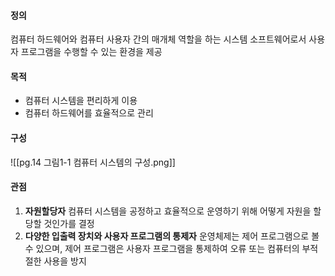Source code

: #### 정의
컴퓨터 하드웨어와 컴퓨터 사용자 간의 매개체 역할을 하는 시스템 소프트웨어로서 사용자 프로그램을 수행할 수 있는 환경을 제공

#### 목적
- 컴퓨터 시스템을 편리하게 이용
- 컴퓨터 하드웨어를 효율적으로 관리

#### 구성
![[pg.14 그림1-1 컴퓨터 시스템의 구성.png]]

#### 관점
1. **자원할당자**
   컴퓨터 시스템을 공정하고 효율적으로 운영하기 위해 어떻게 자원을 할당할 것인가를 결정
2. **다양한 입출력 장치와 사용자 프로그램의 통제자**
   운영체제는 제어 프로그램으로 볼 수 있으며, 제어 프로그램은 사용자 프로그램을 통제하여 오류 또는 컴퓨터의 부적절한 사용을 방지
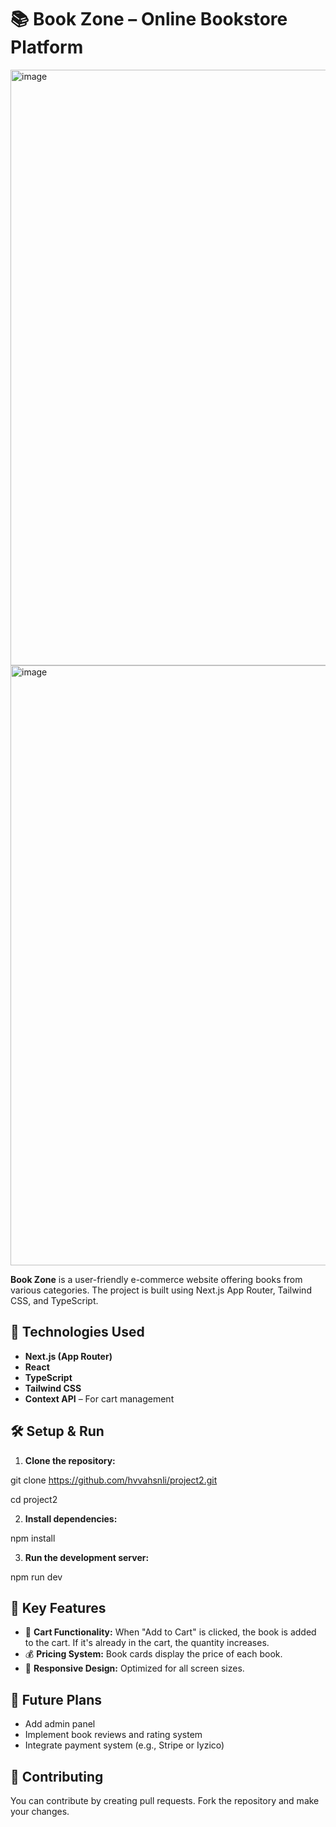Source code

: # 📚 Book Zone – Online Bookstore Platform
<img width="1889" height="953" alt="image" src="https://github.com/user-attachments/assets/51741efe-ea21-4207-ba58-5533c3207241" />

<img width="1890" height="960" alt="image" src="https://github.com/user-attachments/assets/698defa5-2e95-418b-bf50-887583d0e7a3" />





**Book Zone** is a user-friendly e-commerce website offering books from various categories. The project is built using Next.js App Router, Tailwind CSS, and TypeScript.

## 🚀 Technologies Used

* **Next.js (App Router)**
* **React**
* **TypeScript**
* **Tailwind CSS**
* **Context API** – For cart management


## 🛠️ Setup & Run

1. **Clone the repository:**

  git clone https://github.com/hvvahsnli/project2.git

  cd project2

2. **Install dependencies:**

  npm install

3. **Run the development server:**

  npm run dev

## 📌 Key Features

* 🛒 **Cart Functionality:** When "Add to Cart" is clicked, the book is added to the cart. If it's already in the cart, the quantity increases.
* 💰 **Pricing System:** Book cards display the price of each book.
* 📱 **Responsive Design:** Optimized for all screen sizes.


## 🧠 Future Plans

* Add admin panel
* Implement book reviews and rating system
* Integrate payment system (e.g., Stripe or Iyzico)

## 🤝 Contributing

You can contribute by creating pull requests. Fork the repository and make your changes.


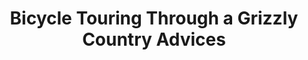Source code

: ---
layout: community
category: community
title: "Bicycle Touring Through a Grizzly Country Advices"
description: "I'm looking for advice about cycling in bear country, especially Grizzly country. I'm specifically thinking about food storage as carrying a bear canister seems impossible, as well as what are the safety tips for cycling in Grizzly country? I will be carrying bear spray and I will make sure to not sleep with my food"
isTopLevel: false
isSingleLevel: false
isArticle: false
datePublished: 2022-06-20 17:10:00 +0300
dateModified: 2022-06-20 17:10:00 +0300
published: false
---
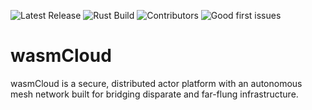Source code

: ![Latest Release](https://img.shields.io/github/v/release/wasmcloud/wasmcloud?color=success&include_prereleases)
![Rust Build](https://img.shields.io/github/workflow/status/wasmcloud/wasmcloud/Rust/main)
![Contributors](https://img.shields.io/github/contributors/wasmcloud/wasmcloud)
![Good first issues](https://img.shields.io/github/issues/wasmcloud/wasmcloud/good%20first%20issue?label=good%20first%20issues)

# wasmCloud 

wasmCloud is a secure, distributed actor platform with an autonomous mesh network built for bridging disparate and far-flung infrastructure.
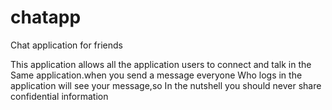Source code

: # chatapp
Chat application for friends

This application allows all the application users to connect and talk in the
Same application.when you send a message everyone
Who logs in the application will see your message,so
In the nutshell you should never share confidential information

#### WORK REQUIRED
Make an exact copy of all entries above, dropping the images.

#### ANSWER SECTION
Source code

: #### 정의
컴퓨터 하드웨어와 컴퓨터 사용자 간의 매개체 역할을 하는 시스템 소프트웨어로서 사용자 프로그램을 수행할 수 있는 환경을 제공

#### 목적
- 컴퓨터 시스템을 편리하게 이용
- 컴퓨터 하드웨어를 효율적으로 관리

#### 구성
![[pg.14 그림1-1 컴퓨터 시스템의 구성.png]]

#### 관점
1. **자원할당자**
   컴퓨터 시스템을 공정하고 효율적으로 운영하기 위해 어떻게 자원을 할당할 것인가를 결정
2. **다양한 입출력 장치와 사용자 프로그램의 통제자**
   운영체제는 제어 프로그램으로 볼 수 있으며, 제어 프로그램은 사용자 프로그램을 통제하여 오류 또는 컴퓨터의 부적절한 사용을 방지
Source code

: # 📚 Book Zone – Online Bookstore Platform
<img width="1889" height="953" alt="image" src="https://github.com/user-attachments/assets/51741efe-ea21-4207-ba58-5533c3207241" />

<img width="1890" height="960" alt="image" src="https://github.com/user-attachments/assets/698defa5-2e95-418b-bf50-887583d0e7a3" />





**Book Zone** is a user-friendly e-commerce website offering books from various categories. The project is built using Next.js App Router, Tailwind CSS, and TypeScript.

## 🚀 Technologies Used

* **Next.js (App Router)**
* **React**
* **TypeScript**
* **Tailwind CSS**
* **Context API** – For cart management


## 🛠️ Setup & Run

1. **Clone the repository:**

  git clone https://github.com/hvvahsnli/project2.git

  cd project2

2. **Install dependencies:**

  npm install

3. **Run the development server:**

  npm run dev

## 📌 Key Features

* 🛒 **Cart Functionality:** When "Add to Cart" is clicked, the book is added to the cart. If it's already in the cart, the quantity increases.
* 💰 **Pricing System:** Book cards display the price of each book.
* 📱 **Responsive Design:** Optimized for all screen sizes.


## 🧠 Future Plans

* Add admin panel
* Implement book reviews and rating system
* Integrate payment system (e.g., Stripe or Iyzico)

## 🤝 Contributing

You can contribute by creating pull requests. Fork the repository and make your changes.


Source code

: ---
layout: community
category: community
title: "Bicycle Touring Through a Grizzly Country Advices"
description: "I'm looking for advice about cycling in bear country, especially Grizzly country. I'm specifically thinking about food storage as carrying a bear canister seems impossible, as well as what are the safety tips for cycling in Grizzly country? I will be carrying bear spray and I will make sure to not sleep with my food"
isTopLevel: false
isSingleLevel: false
isArticle: false
datePublished: 2022-06-20 17:10:00 +0300
dateModified: 2022-06-20 17:10:00 +0300
published: false
---
Source code

: ![Latest Release](https://img.shields.io/github/v/release/wasmcloud/wasmcloud?color=success&include_prereleases)
![Rust Build](https://img.shields.io/github/workflow/status/wasmcloud/wasmcloud/Rust/main)
![Contributors](https://img.shields.io/github/contributors/wasmcloud/wasmcloud)
![Good first issues](https://img.shields.io/github/issues/wasmcloud/wasmcloud/good%20first%20issue?label=good%20first%20issues)

# wasmCloud 

wasmCloud is a secure, distributed actor platform with an autonomous mesh network built for bridging disparate and far-flung infrastructure.
Source code

: # chatapp
Chat application for friends

This application allows all the application users to connect and talk in the
Same application.when you send a message everyone
Who logs in the application will see your message,so
In the nutshell you should never share confidential information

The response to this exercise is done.